These days, Wall Street gives you one cynical answer: nothing but the cash on hand.
Just two years ago pundits were declaring the Silicon Valley venture capital model to be the future of global capitalism. Risk capital had put American technology companies ahead by leaps and bounds. Startups and entrepreneurs were king. Large monolithic corporations were dead.
Fastforward to the present. Cash is king, venture capitalists are loathe to fund anybody, public market investors are disinterested, and the large monololithic corporations are in a position to consolidate markets by snapping up startups or their assets at bargain-basement prices in bankruptcy court.
Silicon Valley, in short, has lost its allure. It's now the world's largest community of former paper millionaires collecting unemployment checks.
Massive terrorist attacks on America and the ensuing global political crisis have done nothing to help the situation, of course.
The most telling sign of the times is the valuation of larger public optical networking companies that once commanded valuations in the tens of billions of dollars.

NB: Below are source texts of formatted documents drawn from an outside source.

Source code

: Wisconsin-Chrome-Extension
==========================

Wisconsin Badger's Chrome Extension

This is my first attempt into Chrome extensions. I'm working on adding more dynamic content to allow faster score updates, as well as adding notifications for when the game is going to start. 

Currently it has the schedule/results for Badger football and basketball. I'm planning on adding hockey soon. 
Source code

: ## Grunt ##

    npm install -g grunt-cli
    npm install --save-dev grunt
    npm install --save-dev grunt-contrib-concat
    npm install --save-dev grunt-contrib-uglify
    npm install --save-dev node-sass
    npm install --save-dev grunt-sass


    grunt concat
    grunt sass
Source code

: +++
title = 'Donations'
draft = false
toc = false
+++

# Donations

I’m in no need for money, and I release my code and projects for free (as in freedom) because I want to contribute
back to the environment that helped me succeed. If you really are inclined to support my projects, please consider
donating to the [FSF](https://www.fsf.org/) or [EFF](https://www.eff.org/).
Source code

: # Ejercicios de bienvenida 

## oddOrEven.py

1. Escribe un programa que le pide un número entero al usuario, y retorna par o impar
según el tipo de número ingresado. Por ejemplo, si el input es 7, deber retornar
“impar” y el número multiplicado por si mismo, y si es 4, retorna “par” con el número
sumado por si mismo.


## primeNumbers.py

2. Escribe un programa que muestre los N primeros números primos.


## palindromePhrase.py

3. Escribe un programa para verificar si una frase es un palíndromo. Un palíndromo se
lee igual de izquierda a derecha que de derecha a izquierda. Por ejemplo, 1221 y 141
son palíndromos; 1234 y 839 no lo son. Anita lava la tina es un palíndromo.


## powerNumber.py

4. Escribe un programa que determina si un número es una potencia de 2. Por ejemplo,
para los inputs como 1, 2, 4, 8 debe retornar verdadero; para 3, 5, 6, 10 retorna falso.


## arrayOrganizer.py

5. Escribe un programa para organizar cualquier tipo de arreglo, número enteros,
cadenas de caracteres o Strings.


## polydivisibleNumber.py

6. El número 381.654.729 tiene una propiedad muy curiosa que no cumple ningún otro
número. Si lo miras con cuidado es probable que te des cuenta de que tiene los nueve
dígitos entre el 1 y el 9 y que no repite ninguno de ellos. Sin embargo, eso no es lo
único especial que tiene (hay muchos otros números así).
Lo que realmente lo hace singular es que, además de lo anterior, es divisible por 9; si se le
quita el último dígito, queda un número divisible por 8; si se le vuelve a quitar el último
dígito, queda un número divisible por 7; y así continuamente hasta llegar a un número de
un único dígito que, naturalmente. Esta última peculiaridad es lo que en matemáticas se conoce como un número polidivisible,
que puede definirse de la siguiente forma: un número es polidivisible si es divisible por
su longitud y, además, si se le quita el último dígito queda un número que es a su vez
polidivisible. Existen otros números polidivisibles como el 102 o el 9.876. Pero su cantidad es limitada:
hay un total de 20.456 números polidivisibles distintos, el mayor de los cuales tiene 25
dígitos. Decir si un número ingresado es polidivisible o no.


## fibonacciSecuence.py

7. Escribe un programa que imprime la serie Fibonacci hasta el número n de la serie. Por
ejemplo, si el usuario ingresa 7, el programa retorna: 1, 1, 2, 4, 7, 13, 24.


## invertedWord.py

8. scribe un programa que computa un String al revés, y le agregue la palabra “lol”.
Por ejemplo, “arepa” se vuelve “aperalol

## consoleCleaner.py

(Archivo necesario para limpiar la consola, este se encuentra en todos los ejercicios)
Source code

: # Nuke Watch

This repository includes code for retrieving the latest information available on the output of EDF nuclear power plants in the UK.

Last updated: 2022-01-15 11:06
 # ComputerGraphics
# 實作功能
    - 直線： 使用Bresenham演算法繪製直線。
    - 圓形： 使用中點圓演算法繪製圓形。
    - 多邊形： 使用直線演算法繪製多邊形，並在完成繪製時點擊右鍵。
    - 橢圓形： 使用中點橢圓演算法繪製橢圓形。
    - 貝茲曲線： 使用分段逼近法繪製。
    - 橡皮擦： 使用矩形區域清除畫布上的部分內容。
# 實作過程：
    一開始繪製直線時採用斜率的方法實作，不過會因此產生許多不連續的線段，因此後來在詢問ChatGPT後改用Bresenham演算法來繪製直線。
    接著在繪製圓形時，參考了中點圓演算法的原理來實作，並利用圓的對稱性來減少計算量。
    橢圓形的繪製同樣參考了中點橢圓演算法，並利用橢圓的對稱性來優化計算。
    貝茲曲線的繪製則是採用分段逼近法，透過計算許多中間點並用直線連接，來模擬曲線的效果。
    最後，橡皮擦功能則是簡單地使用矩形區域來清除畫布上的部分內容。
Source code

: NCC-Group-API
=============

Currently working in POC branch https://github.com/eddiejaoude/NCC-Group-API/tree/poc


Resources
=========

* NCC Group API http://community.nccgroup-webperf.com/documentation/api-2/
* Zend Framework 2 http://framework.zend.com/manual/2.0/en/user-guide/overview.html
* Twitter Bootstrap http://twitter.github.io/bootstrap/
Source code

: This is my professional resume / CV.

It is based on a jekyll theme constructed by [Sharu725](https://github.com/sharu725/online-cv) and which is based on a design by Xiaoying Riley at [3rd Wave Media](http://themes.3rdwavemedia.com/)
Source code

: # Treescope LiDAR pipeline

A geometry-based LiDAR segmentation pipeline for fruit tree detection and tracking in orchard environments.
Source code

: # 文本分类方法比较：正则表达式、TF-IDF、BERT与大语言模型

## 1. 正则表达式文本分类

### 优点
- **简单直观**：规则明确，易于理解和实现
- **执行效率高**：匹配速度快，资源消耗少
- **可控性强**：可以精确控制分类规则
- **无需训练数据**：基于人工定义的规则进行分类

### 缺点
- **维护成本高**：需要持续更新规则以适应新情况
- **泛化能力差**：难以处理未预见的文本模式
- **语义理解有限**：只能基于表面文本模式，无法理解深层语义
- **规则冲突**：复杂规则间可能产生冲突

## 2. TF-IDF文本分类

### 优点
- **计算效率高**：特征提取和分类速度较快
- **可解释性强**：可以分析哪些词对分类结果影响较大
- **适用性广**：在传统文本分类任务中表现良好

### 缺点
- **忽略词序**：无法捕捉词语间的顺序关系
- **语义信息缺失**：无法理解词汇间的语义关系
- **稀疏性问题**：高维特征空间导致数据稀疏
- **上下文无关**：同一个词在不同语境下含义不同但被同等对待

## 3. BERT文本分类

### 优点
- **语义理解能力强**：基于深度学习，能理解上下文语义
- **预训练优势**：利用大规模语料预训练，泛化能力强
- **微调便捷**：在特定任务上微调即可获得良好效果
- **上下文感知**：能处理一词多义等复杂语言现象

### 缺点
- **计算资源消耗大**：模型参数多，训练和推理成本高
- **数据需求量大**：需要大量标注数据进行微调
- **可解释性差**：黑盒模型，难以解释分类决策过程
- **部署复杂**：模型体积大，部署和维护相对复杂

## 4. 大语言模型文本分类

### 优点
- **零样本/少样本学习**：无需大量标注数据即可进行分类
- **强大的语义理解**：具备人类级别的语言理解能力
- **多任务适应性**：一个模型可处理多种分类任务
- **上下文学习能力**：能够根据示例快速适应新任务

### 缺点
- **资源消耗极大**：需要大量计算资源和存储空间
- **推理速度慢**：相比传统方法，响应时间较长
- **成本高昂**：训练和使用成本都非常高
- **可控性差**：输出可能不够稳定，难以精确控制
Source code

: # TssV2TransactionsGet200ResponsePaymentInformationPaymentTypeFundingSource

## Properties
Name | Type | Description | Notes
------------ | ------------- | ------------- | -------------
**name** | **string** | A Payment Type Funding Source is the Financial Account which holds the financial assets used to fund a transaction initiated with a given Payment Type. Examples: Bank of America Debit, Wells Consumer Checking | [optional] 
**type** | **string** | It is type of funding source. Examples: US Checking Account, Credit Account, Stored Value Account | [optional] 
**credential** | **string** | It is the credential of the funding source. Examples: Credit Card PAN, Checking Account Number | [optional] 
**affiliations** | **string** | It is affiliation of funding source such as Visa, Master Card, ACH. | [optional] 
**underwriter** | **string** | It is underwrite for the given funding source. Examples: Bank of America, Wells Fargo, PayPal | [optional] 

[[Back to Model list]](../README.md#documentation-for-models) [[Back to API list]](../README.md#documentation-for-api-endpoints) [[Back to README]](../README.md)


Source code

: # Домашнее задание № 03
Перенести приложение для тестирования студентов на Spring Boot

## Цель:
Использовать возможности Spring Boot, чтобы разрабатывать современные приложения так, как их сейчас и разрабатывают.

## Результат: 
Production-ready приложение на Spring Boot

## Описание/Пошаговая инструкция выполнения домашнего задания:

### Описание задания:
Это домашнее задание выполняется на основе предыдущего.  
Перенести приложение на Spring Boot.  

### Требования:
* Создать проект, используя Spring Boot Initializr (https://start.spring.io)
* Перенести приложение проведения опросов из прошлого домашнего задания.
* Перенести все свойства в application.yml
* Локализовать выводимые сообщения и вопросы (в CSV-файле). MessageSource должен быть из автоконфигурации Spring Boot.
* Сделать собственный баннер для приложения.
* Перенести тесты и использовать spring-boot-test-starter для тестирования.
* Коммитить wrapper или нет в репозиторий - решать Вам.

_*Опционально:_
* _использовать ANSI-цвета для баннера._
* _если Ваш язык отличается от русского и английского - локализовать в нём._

Sycamore Networks Inc. now trades at a market capitalization of $1 billion, while it holds nearly as much in cash; Corvis Corp. (Nasdaq: CORV) trades at $576 million, while it still holds $726 million in cash.
Yes, those valuations in the tens of billions of dollars were absurd. But valuing these companies at cash-on-hand may be taking things to the other extreme.
Markets have reasons behind their actions. In these cases, the market is punishing these companies for poor use of the capital they acquired in their billion-dollar IPOs. That is, they burned much of the capital, mismanaged growth, and failed to generate projected profits or revenue targets.
Things aren’t any better in the private company market. Recent research by Optical Oracle, Light Reading's subscription research service, indicates that most private companies are valued at their total amount of funding -- if not less.
This brings us back to the crisis of confidence in the startup model. If we really believed in startup culture, would we value companies at the equivalent of their cash in the bank? Of course not. If that were the case, there would be no reason to invest (or even create) startups. Everybody would just put their capital in bank or government bonds and earn far better returns with the interest rate.
In better times, a young technology company would be worth more than its cash position. That’s because the market believes that some aspect of the company -- the technology, the people, or even the investors -- will yield more value out of the startup capital. Of course, everybody counts on a larger percentage of failures, but the high-risk bet is that the ones that pay off will more than compensate for the losses.
From the perspective of potential customers, startups have an allure. First of all, they are more willing to work for your business -- and perhaps offer more value. The technology is more likely to be cutting edge. Then, there's the promise of hiring a young rising star for pennies on the dollar of the cost of the aging, wealthy executive.
It was only when the startup value system was corrupted by the financial bubble -- i.e. the stock became of more value to customers than the product itself -- that this value system failed. Hence, today's cynicism.
For the leaders of this industry, including the investors, entrepreneurs, customers, and rank-and-file employees, it’s time to do some serious soul-searching. Do you still believe in the startup model? Are you willing to take the risks involved in either working at or funding a startup, in the belief that the advantages outweigh those risks? If you work at a startup, are you willing to focus on technology, people, and products -- rather than financial shenanigans -- to succeed?
If not, then it's time to get out (if you haven't already been booted). It’s time to restore this market to its core constituency: leading technologists and the savvy investors who think they can help them. We need to rebuild confidence in the technology startup. That said, there’s no room for the nonbelievers.
Those of us who remain will some day be rewarded. The value of technology companies will rise again. Startups will regain their nimble edge. And as for working in the startup technology business....hey, it's still a lot more exciting than shuffling papers at ABC Corp.